═════ Data for the task ═════

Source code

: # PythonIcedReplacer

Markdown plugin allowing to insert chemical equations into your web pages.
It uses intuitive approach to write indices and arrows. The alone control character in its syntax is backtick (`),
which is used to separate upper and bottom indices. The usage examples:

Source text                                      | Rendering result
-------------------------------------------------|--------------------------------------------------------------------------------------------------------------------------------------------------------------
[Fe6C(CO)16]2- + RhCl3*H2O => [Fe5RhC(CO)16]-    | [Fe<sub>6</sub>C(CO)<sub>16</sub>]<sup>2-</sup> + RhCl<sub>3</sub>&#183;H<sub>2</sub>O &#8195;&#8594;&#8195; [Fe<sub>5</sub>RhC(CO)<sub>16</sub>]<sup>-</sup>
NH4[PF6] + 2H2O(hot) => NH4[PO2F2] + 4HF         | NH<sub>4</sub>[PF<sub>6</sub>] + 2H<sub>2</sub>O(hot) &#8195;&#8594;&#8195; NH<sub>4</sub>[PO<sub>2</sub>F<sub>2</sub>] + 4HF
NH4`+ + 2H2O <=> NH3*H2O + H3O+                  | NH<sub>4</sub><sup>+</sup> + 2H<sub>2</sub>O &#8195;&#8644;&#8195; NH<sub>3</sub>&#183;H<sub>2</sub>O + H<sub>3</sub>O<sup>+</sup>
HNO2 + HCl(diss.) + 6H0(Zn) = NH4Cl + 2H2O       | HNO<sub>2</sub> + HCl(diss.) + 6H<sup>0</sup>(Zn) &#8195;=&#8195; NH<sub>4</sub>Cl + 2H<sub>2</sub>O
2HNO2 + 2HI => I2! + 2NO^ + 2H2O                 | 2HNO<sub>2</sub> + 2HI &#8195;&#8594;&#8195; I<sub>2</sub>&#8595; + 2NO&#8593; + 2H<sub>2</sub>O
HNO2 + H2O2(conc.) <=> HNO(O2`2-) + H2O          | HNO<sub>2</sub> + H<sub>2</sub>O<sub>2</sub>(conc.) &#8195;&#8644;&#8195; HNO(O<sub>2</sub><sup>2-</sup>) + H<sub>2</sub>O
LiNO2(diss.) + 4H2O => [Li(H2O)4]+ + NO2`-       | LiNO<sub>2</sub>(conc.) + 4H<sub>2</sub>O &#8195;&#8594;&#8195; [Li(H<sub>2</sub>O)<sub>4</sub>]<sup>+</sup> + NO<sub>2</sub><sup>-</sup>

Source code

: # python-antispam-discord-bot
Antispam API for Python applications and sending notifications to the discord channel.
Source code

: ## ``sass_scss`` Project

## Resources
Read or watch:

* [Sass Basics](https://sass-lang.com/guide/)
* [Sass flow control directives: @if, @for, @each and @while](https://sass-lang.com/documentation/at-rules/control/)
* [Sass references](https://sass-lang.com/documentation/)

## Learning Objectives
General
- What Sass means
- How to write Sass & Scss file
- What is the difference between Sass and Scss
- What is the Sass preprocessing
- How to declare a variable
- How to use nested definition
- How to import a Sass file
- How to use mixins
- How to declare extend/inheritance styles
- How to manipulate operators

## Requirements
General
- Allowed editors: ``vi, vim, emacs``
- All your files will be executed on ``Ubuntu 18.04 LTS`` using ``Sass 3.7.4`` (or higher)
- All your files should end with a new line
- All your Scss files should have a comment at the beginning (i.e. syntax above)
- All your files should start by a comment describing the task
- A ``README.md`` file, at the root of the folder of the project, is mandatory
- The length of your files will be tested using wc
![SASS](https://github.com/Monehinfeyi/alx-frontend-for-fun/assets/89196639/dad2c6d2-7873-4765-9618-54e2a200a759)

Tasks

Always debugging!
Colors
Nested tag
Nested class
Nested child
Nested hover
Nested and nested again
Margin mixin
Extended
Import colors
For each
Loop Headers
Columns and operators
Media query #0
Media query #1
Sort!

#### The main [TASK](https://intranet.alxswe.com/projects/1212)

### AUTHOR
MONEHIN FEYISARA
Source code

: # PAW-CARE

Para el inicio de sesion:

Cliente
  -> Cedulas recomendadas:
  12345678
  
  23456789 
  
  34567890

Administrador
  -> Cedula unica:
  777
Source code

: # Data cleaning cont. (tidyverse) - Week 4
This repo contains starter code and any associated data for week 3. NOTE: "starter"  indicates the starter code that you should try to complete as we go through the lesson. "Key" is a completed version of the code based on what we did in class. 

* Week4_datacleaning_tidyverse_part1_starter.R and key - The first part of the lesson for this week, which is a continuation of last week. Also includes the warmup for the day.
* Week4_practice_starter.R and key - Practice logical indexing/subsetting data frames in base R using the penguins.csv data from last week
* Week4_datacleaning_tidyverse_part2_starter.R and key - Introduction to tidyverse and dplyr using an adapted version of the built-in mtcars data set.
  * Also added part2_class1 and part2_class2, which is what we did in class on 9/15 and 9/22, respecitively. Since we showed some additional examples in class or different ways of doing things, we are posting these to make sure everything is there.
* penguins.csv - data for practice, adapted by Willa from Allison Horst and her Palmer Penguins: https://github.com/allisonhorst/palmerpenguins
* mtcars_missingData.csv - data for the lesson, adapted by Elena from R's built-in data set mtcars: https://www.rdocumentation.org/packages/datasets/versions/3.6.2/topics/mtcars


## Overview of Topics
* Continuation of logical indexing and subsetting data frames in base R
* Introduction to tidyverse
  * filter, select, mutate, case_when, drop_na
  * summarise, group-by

═════

### Your instructions
For the listing above, print only the lines starting at the line containing "project, is mandatory" and ending at the line containing "for the day.", exactly, both included.

### Response for this exercise
- A ``README.md`` file, at the root of the folder of the project, is mandatory
- The length of your files will be tested using wc
![SASS](https://github.com/Monehinfeyi/alx-frontend-for-fun/assets/89196639/dad2c6d2-7873-4765-9618-54e2a200a759)

Tasks

Always debugging!
Colors
Nested tag
Nested class
Nested child
Nested hover
Nested and nested again
Margin mixin
Extended
Import colors
For each
Loop Headers
Columns and operators
Media query #0
Media query #1
Sort!

#### The main [TASK](https://intranet.alxswe.com/projects/1212)

### AUTHOR
MONEHIN FEYISARA
Source code

: # PAW-CARE

Para el inicio de sesion:

Cliente
  -> Cedulas recomendadas:
  12345678
  
  23456789 
  
  34567890

Administrador
  -> Cedula unica:
  777
Source code

: # Data cleaning cont. (tidyverse) - Week 4
This repo contains starter code and any associated data for week 3. NOTE: "starter"  indicates the starter code that you should try to complete as we go through the lesson. "Key" is a completed version of the code based on what we did in class. 

* Week4_datacleaning_tidyverse_part1_starter.R and key - The first part of the lesson for this week, which is a continuation of last week. Also includes the warmup for the day.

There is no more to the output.